= Joseph Reinfeld =

Joseph Hersch Reinfeld (1891–1958) (last name later changed to Renfield) was a major bootlegger during the Prohibition era in the United States. After prohibition ended, he owned several large liquor import and distribution companies.

==Biography==

Reinfeld was born in Lubaczów, Poland (Then the Austrian Partition) and emigrated to the United States in 1910, settling in Newark, New Jersey, where he opened a tavern. When Prohibition arrived in 1920, he had difficulty in getting good quality liquor for his business. Reinfeld formed a syndicate with Newark mobsters Abner Zwillman and Joseph Stacher, and henchman James Rutkin. The syndicate imported liquor from Canada, partnering with Samuel Bronfman's Joseph E. Seagram & Sons distiller. The liquor was transported from Canada to the islands of Saint Pierre and Miquelon, a French territory near Newfoundland, Canada, and then shipped to Port Newark, Atlantic Highlands and other areas in New Jersey. The syndicate bribed local politicians and police to ensure the liquor was transported and stored without interference. Testimony during the Kefauver Committee hearings estimated that Reinfeld's syndicate imported nearly 40% of all the alcohol consumed in the U.S. during Prohibition. Reinfeld was charged in 1925 for the murder of Louis LaFera, a former government prohibition agent, but the government failed to get an indictment from the grand jury and the charges were dropped.

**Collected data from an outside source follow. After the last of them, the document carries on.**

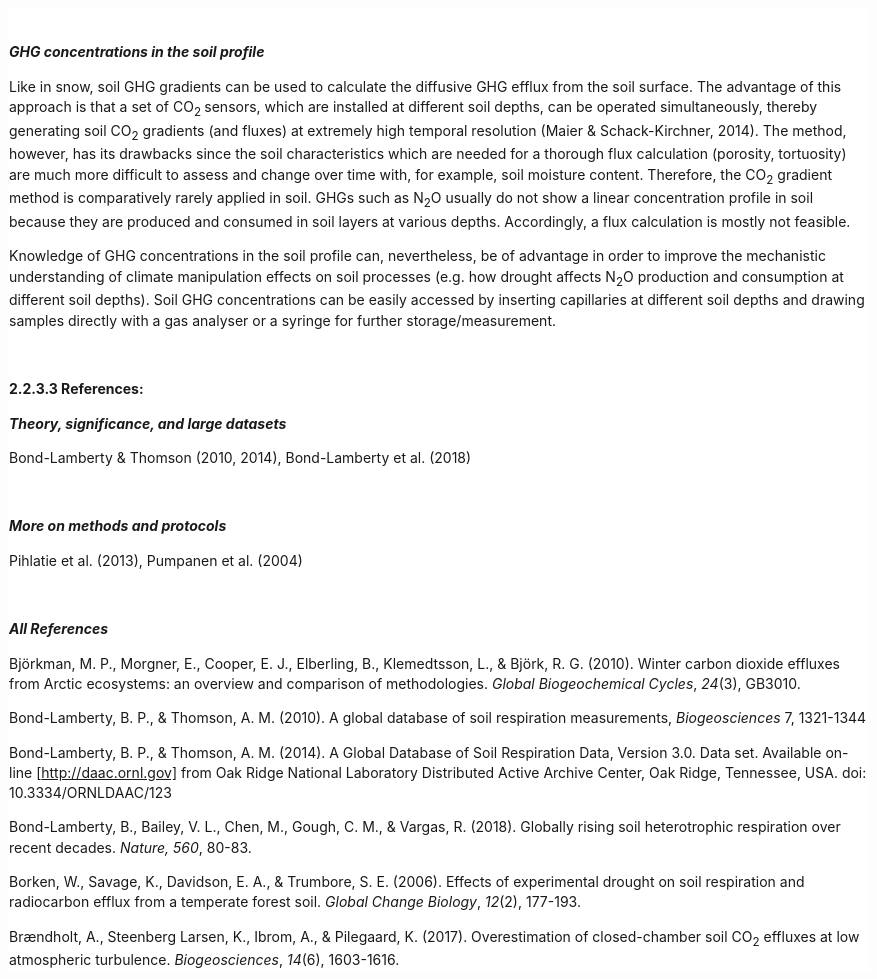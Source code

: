&nbsp;

<strong><em>GHG concentrations in the soil profile </em></strong>

Like in snow, soil GHG gradients can be used to calculate the diffusive GHG efflux from the soil surface. The advantage of this approach is that a set of CO<sub>2 </sub>sensors, which are installed at different soil depths, can be operated simultaneously, thereby generating soil CO<sub>2</sub> gradients (and fluxes) at extremely high temporal resolution (Maier &amp; Schack-Kirchner, 2014). The method, however, has its drawbacks since the soil characteristics which are needed for a thorough flux calculation (porosity, tortuosity) are much more difficult to assess and change over time with, for example, soil moisture content. Therefore, the CO<sub>2</sub> gradient method is comparatively rarely applied in soil. GHGs such as N<sub>2</sub>O usually do not show a linear concentration profile in soil because they are produced and consumed in soil layers at various depths. Accordingly, a flux calculation is mostly not feasible.

Knowledge of GHG concentrations in the soil profile can, nevertheless, be of advantage in order to improve the mechanistic understanding of climate manipulation effects on soil processes (e.g. how drought affects N<sub>2</sub>O production and consumption at different soil depths). Soil GHG concentrations can be easily accessed by inserting capillaries at different soil depths and drawing samples directly with a gas analyser or a syringe for further storage/measurement.

&nbsp;

<strong>2.2.3.3 References:</strong>

<strong><em>Theory, significance, and large datasets </em></strong>

Bond-Lamberty &amp; Thomson (2010, 2014), Bond-Lamberty et al. (2018)

&nbsp;

<strong><em>More on methods and protocols</em></strong>

Pihlatie et al. (2013), Pumpanen et al. (2004)

&nbsp;

<strong><em>All References</em></strong>

Björkman, M. P., Morgner, E., Cooper, E. J., Elberling, B., Klemedtsson, L., &amp; Björk, R. G. (2010). Winter carbon dioxide effluxes from Arctic ecosystems: an overview and comparison of methodologies. <em>Global Biogeochemical Cycles</em>, <em>24</em>(3), GB3010.

Bond-Lamberty, B. P., &amp; Thomson, A. M. (2010). A global database of soil respiration measurements, <em>Biogeosciences</em> 7, 1321-1344

Bond-Lamberty, B. P., &amp; Thomson, A. M. (2014). A Global Database of Soil Respiration Data, Version 3.0. Data set. Available on-line [http://daac.ornl.gov] from Oak Ridge National Laboratory Distributed Active Archive Center, Oak Ridge, Tennessee, USA. doi: 10.3334/ORNLDAAC/123

Bond-Lamberty, B., Bailey, V. L., Chen, M., Gough, C. M., &amp; Vargas, R. (2018). Globally rising soil heterotrophic respiration over recent decades. <em>Nature,</em> <em>560</em>, 80-83.

Borken, W., Savage, K., Davidson, E. A., &amp; Trumbore, S. E. (2006). Effects of experimental drought on soil respiration and radiocarbon efflux from a temperate forest soil. <em>Global Change Biology</em>, <em>12</em>(2), 177-193.

Brændholt, A., Steenberg Larsen, K., Ibrom, A., &amp; Pilegaard, K. (2017). Overestimation of closed-chamber soil CO<sub>2</sub> effluxes at low atmospheric turbulence. <em>Biogeosciences</em>, <em>14</em>(6), 1603-1616.
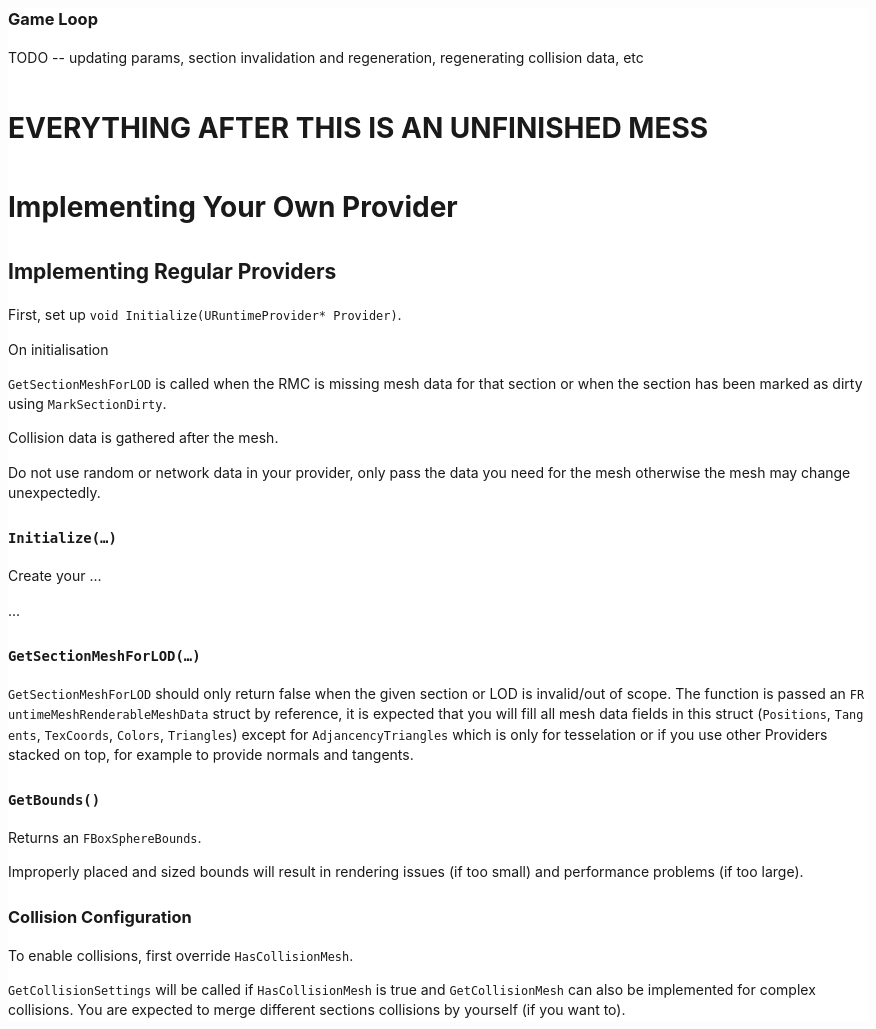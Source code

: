 
### Game Loop

TODO -- updating params, section invalidation and regeneration, regenerating collision data, etc


# **EVERYTHING AFTER THIS IS AN UNFINISHED MESS**


# Implementing Your Own Provider

## Implementing Regular Providers

First, set up `void Initialize(URuntimeProvider* Provider)`.

On initialisation

`GetSectionMeshForLOD` is called when the RMC is missing mesh data for that section or when the section has been marked as dirty using `MarkSectionDirty`.

Collision data is gathered after the mesh.

Do not use random or network data in your provider, only pass the data you need for the mesh otherwise the mesh may change unexpectedly.


### `Initialize(…)`

Create your ...

...

### `GetSectionMeshForLOD(…)`

`GetSectionMeshForLOD` should only return false when the given section or LOD is invalid/out of scope.  The function is passed an `FRuntimeMeshRenderableMeshData` struct by reference, it is expected that you will fill all mesh data fields in this struct (`Positions`, `Tangents`, `TexCoords`, `Colors`, `Triangles`) except for `AdjancencyTriangles` which is only for tesselation or if you use other Providers stacked on top, for example to provide normals and tangents.

### `GetBounds()`

Returns an `FBoxSphereBounds`.

Improperly placed and sized bounds will result in rendering issues (if too small) and performance problems (if too large).

### Collision Configuration

To enable collisions, first override `HasCollisionMesh`.

`GetCollisionSettings` will be called if `HasCollisionMesh` is true and `GetCollisionMesh` can also be implemented for complex collisions.  You are expected to merge different sections collisions by yourself (if you want to).
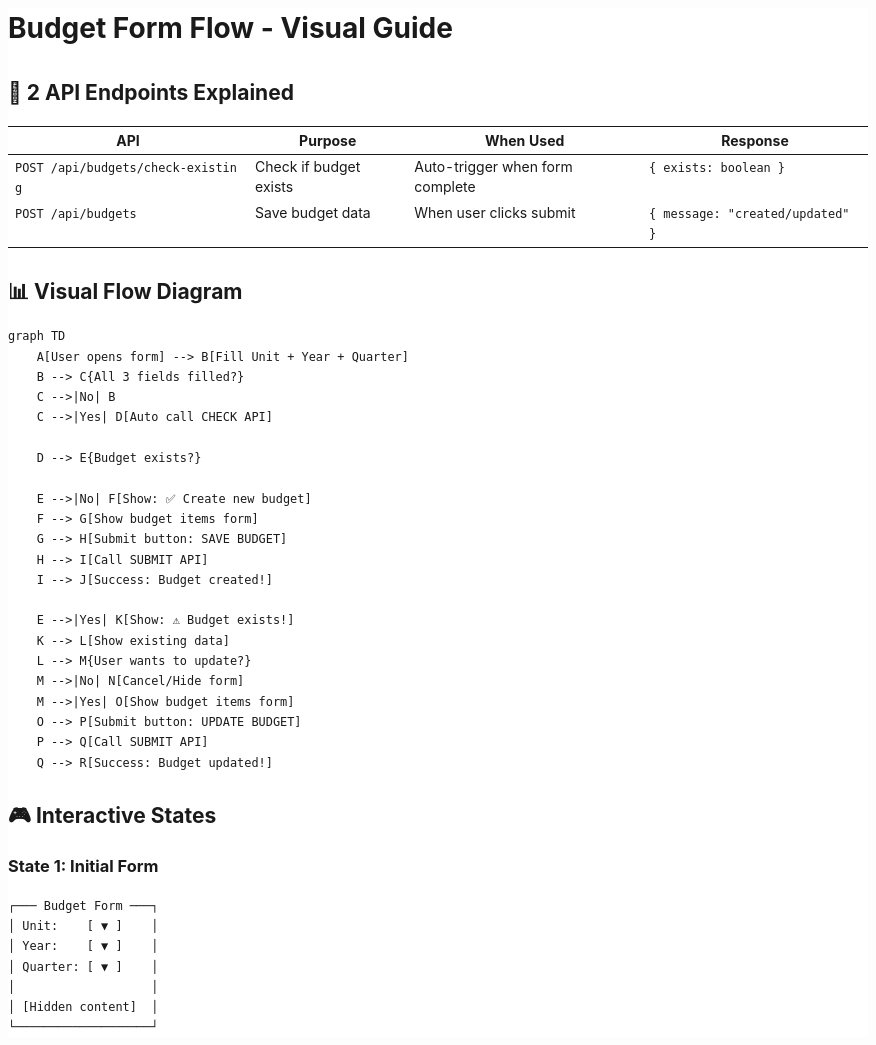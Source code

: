 # Budget Form Flow - Visual Guide

## 🎯 **2 API Endpoints Explained**

| API | Purpose | When Used | Response |
|-----|---------|-----------|----------|
| `POST /api/budgets/check-existing` | Check if budget exists | Auto-trigger when form complete | `{ exists: boolean }` |
| `POST /api/budgets` | Save budget data | When user clicks submit | `{ message: "created/updated" }` |

## 📊 **Visual Flow Diagram**

```mermaid
graph TD
    A[User opens form] --> B[Fill Unit + Year + Quarter]
    B --> C{All 3 fields filled?}
    C -->|No| B
    C -->|Yes| D[Auto call CHECK API]
    
    D --> E{Budget exists?}
    
    E -->|No| F[Show: ✅ Create new budget]
    F --> G[Show budget items form]
    G --> H[Submit button: SAVE BUDGET]
    H --> I[Call SUBMIT API]
    I --> J[Success: Budget created!]
    
    E -->|Yes| K[Show: ⚠️ Budget exists!]
    K --> L[Show existing data]
    L --> M{User wants to update?}
    M -->|No| N[Cancel/Hide form]
    M -->|Yes| O[Show budget items form]
    O --> P[Submit button: UPDATE BUDGET]
    P --> Q[Call SUBMIT API]
    Q --> R[Success: Budget updated!]
```

## 🎮 **Interactive States**

### **State 1: Initial Form**
```
┌─── Budget Form ───┐
│ Unit:    [ ▼ ]    │
│ Year:    [ ▼ ]    │  
│ Quarter: [ ▼ ]    │
│                   │
│ [Hidden content]  │
└───────────────────┘
```
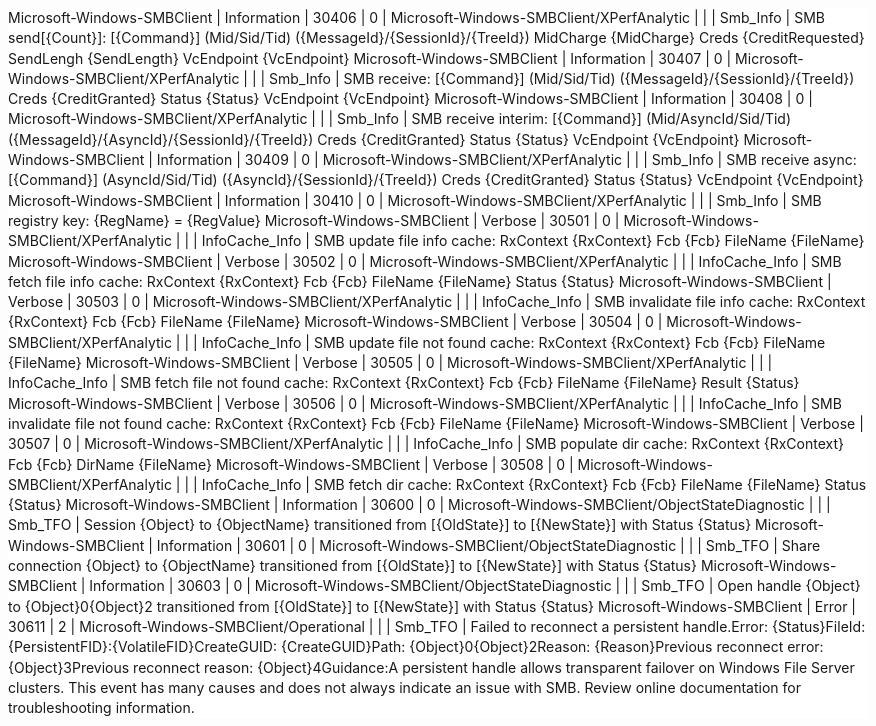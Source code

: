 Microsoft-Windows-SMBClient  |  Information  |  30406     |  0        |  Microsoft-Windows-SMBClient/XPerfAnalytic          |        |          |  Smb_Info            |  SMB send[{Count}]: [{Command}] (Mid/Sid/Tid) ({MessageId}/{SessionId}/{TreeId}) MidCharge {MidCharge} Creds {CreditRequested} SendLengh {SendLength} VcEndpoint {VcEndpoint}
Microsoft-Windows-SMBClient  |  Information  |  30407     |  0        |  Microsoft-Windows-SMBClient/XPerfAnalytic          |        |          |  Smb_Info            |  SMB receive: [{Command}] (Mid/Sid/Tid) ({MessageId}/{SessionId}/{TreeId}) Creds {CreditGranted} Status {Status} VcEndpoint {VcEndpoint}
Microsoft-Windows-SMBClient  |  Information  |  30408     |  0        |  Microsoft-Windows-SMBClient/XPerfAnalytic          |        |          |  Smb_Info            |  SMB receive interim: [{Command}] (Mid/AsyncId/Sid/Tid) ({MessageId}/{AsyncId}/{SessionId}/{TreeId}) Creds {CreditGranted} Status {Status} VcEndpoint {VcEndpoint}
Microsoft-Windows-SMBClient  |  Information  |  30409     |  0        |  Microsoft-Windows-SMBClient/XPerfAnalytic          |        |          |  Smb_Info            |  SMB receive async: [{Command}] (AsyncId/Sid/Tid) ({AsyncId}/{SessionId}/{TreeId}) Creds {CreditGranted} Status {Status} VcEndpoint {VcEndpoint}
Microsoft-Windows-SMBClient  |  Information  |  30410     |  0        |  Microsoft-Windows-SMBClient/XPerfAnalytic          |        |          |  Smb_Info            |  SMB registry key: {RegName} = {RegValue}
Microsoft-Windows-SMBClient  |  Verbose      |  30501     |  0        |  Microsoft-Windows-SMBClient/XPerfAnalytic          |        |          |  InfoCache_Info      |  SMB update file info cache: RxContext {RxContext} Fcb {Fcb} FileName {FileName}
Microsoft-Windows-SMBClient  |  Verbose      |  30502     |  0        |  Microsoft-Windows-SMBClient/XPerfAnalytic          |        |          |  InfoCache_Info      |  SMB fetch file info cache: RxContext {RxContext} Fcb {Fcb} FileName {FileName} Status {Status}
Microsoft-Windows-SMBClient  |  Verbose      |  30503     |  0        |  Microsoft-Windows-SMBClient/XPerfAnalytic          |        |          |  InfoCache_Info      |  SMB invalidate file info cache: RxContext {RxContext} Fcb {Fcb} FileName {FileName}
Microsoft-Windows-SMBClient  |  Verbose      |  30504     |  0        |  Microsoft-Windows-SMBClient/XPerfAnalytic          |        |          |  InfoCache_Info      |  SMB update file not found cache: RxContext {RxContext} Fcb {Fcb} FileName {FileName}
Microsoft-Windows-SMBClient  |  Verbose      |  30505     |  0        |  Microsoft-Windows-SMBClient/XPerfAnalytic          |        |          |  InfoCache_Info      |  SMB fetch file not found cache: RxContext {RxContext} Fcb {Fcb} FileName {FileName} Result {Status}
Microsoft-Windows-SMBClient  |  Verbose      |  30506     |  0        |  Microsoft-Windows-SMBClient/XPerfAnalytic          |        |          |  InfoCache_Info      |  SMB invalidate file not found cache: RxContext {RxContext} Fcb {Fcb} FileName {FileName}
Microsoft-Windows-SMBClient  |  Verbose      |  30507     |  0        |  Microsoft-Windows-SMBClient/XPerfAnalytic          |        |          |  InfoCache_Info      |  SMB populate dir cache: RxContext {RxContext} Fcb {Fcb} DirName {FileName}
Microsoft-Windows-SMBClient  |  Verbose      |  30508     |  0        |  Microsoft-Windows-SMBClient/XPerfAnalytic          |        |          |  InfoCache_Info      |  SMB fetch dir cache: RxContext {RxContext} Fcb {Fcb} FileName {FileName} Status {Status}
Microsoft-Windows-SMBClient  |  Information  |  30600     |  0        |  Microsoft-Windows-SMBClient/ObjectStateDiagnostic  |        |          |  Smb_TFO             |  Session {Object} to {ObjectName} transitioned from [{OldState}] to [{NewState}] with Status {Status}
Microsoft-Windows-SMBClient  |  Information  |  30601     |  0        |  Microsoft-Windows-SMBClient/ObjectStateDiagnostic  |        |          |  Smb_TFO             |  Share connection {Object} to {ObjectName} transitioned from [{OldState}] to [{NewState}] with Status {Status}
Microsoft-Windows-SMBClient  |  Information  |  30603     |  0        |  Microsoft-Windows-SMBClient/ObjectStateDiagnostic  |        |          |  Smb_TFO             |  Open handle {Object} to {Object}0{Object}2 transitioned from [{OldState}] to [{NewState}] with Status {Status}
Microsoft-Windows-SMBClient  |  Error        |  30611     |  2        |  Microsoft-Windows-SMBClient/Operational            |        |          |  Smb_TFO             |  Failed to reconnect a persistent handle.Error: {Status}FileId: {PersistentFID}:{VolatileFID}CreateGUID: {CreateGUID}Path: {Object}0{Object}2Reason: {Reason}Previous reconnect error: {Object}3Previous reconnect reason: {Object}4Guidance:A persistent handle allows transparent failover on Windows File Server clusters. This event has many causes and does not always indicate an issue with SMB. Review online documentation for troubleshooting information.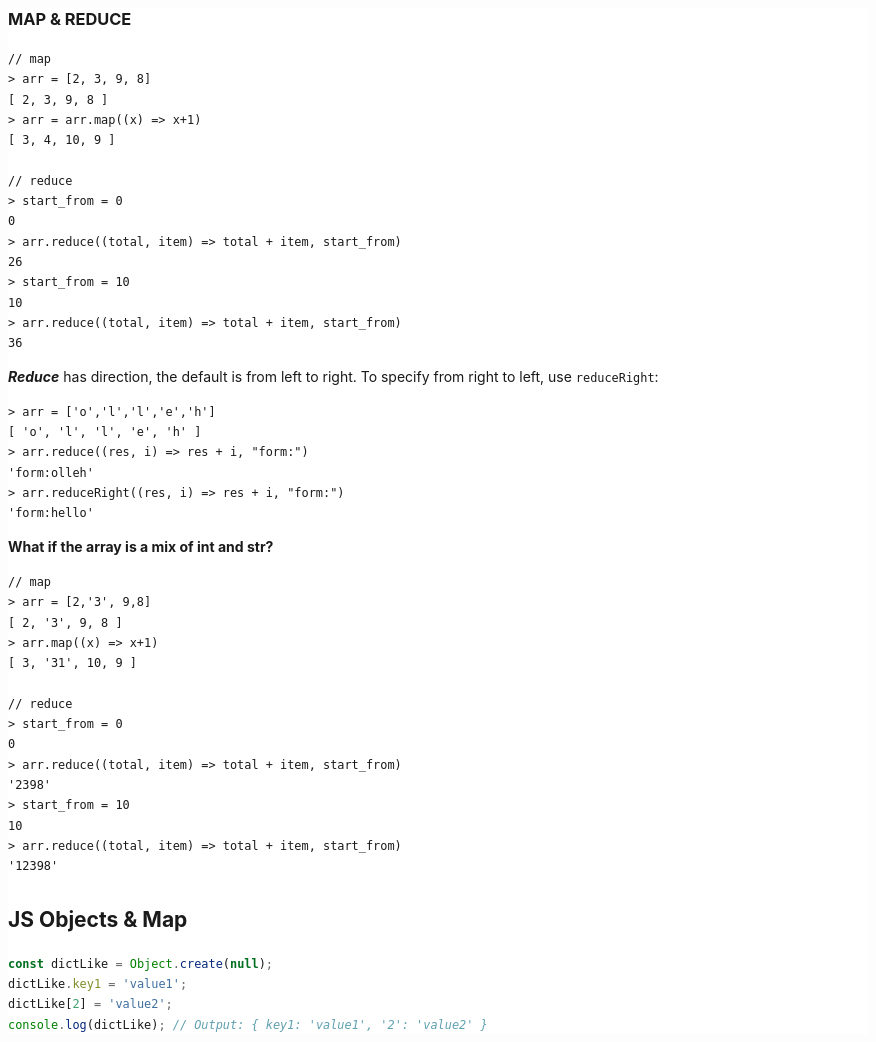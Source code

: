 ### MAP & REDUCE
```JS
// map
> arr = [2, 3, 9, 8]
[ 2, 3, 9, 8 ]
> arr = arr.map((x) => x+1)
[ 3, 4, 10, 9 ]

// reduce
> start_from = 0
0
> arr.reduce((total, item) => total + item, start_from)
26
> start_from = 10
10
> arr.reduce((total, item) => total + item, start_from)
36
```

___Reduce___ has direction, the default is from left to right. To specify from right to left, use `reduceRight`:
```JS
> arr = ['o','l','l','e','h']
[ 'o', 'l', 'l', 'e', 'h' ]
> arr.reduce((res, i) => res + i, "form:")
'form:olleh'
> arr.reduceRight((res, i) => res + i, "form:")
'form:hello'
```

__What if the array is a mix of int and str?__
```JS
// map 
> arr = [2,'3', 9,8]
[ 2, '3', 9, 8 ]
> arr.map((x) => x+1)
[ 3, '31', 10, 9 ]

// reduce
> start_from = 0
0
> arr.reduce((total, item) => total + item, start_from)
'2398'
> start_from = 10
10
> arr.reduce((total, item) => total + item, start_from)
'12398'
```

## JS Objects & Map
```js
const dictLike = Object.create(null);
dictLike.key1 = 'value1';
dictLike[2] = 'value2';
console.log(dictLike); // Output: { key1: 'value1', '2': 'value2' }
```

After Prohibition ended in 1933, Reinfeld founded Browne-Vintners, a liquor import and distribution company, as a legal continuation of his old syndicate. Browne-Vintners became the importer and distributor of White Horse Scotch Whisky, one of the Big Five Scotches. The company was sold to Seagrams in 1940 for $7.5 million. However, Reinfeld ran into problems when he allegedly short-changed the other members of his syndicate. One of the members, James Rutkin, threatened to kill Reinfeld if he did not receive additional funds. Reinfeld then gave Rutkin $250,000. However, Rutkin did not declare the money as income on his tax return and was convicted in 1950 of income tax evasion. An appeal of the case went all the way to the United States Supreme Court in 1952, with the court finding against Rutkin. Rutkin also filed a $22 million civil suit in 1948 against Reinfeld and Samuel Bronfman, alleging that he was defrauded out of his share of a distillery in Canada. However, the suit was ultimately decided against him. Rutkin died of a slashed throat in a Jersey City, NJ jail cell in 1956, which was ruled a suicide.

Reinfeld started Reinfeld Importers (later Renfield Importers), a liquor import and distribution company, which bought Somerset Importers from Joseph P. Kennedy Sr. in 1946. The company distributed various brands, including Haig & Haig and King William IV scotch whiskeys, Gordon's gin and vodka, Rémy Martin cognac, Piper-Heidsieck champagne, and Martini & Rossi vermouth. In 1986, Renfield Importers was sold to Schenley Industries, which was itself sold to Guinness the following year.

The Reinfeld name is carried on today as a sub-division of New Jersey's largest wine & spirits distributor, Allied Beverage Group. Allied Beverage Group is the result of four mergers amongst NJ family-owned wholesalers, starting with the Baxter Group- the legacy company of Joseph Reinfeld and his brothers' original distribution company. The company is now on its 4th generation of family members.

Reinfeld also was a part owner of the Tanforan Racetrack in California.

Sources have reported that Reinfeld was later knighted by the British government, as Sir Joseph Renfield, but this was not accurate.